Copy out every line of the records where the string "Precision" occurs.
- Opening Delimiter -
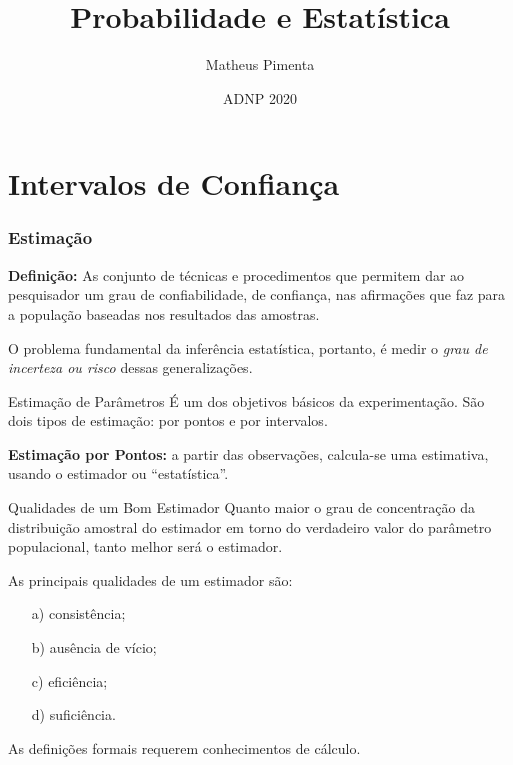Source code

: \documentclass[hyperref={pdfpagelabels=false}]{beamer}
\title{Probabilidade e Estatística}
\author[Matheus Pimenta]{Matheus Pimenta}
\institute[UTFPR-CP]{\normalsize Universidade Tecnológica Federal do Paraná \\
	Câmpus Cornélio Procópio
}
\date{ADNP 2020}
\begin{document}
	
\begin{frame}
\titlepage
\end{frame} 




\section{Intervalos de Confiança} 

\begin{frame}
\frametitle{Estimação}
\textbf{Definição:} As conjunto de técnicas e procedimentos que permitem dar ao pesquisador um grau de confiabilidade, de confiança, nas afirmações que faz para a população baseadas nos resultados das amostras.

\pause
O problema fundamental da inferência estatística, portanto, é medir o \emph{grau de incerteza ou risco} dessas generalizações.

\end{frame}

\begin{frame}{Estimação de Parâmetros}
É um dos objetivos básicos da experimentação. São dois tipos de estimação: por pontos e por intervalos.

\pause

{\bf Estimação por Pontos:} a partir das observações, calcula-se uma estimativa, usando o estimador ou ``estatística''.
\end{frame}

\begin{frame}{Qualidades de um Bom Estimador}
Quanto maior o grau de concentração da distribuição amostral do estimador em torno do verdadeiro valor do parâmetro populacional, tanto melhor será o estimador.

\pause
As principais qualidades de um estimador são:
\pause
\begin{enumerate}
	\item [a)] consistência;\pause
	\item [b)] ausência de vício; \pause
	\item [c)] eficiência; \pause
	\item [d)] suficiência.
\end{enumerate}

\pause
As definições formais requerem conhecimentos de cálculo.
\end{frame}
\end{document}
- Closing Delimiter -
- Opening Delimiter -
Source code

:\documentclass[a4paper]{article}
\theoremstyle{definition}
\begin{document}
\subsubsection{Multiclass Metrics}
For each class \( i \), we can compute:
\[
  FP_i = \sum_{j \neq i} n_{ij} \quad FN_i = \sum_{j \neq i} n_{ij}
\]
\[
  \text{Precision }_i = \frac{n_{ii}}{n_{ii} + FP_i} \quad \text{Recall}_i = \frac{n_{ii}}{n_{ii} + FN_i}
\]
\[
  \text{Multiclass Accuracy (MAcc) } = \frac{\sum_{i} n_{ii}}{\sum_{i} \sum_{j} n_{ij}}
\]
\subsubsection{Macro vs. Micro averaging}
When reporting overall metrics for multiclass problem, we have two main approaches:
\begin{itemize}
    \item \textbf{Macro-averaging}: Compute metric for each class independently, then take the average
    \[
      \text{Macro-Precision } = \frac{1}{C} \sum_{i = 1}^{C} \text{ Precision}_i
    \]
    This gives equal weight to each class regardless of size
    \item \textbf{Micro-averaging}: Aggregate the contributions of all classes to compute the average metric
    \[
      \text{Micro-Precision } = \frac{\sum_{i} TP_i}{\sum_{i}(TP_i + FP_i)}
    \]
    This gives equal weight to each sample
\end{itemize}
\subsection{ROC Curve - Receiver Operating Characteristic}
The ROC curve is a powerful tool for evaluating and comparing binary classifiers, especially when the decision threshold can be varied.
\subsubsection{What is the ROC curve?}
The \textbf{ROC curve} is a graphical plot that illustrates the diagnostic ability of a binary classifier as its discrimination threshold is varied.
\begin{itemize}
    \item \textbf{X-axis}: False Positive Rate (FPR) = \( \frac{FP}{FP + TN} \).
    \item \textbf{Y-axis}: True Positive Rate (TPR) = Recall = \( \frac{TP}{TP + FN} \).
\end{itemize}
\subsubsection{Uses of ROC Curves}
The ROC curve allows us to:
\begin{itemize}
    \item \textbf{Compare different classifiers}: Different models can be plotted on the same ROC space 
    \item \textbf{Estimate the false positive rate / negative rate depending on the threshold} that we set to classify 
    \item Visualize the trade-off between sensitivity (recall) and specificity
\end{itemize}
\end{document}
- Closing Delimiter -
### Expected answer
  \text{Precision }_i = \frac{n_{ii}}{n_{ii} + FP_i} \quad \text{Recall}_i = \frac{n_{ii}}{n_{ii} + FN_i}
      \text{Macro-Precision } = \frac{1}{C} \sum_{i = 1}^{C} \text{ Precision}_i
      \text{Micro-Precision } = \frac{\sum_{i} TP_i}{\sum_{i}(TP_i + FP_i)}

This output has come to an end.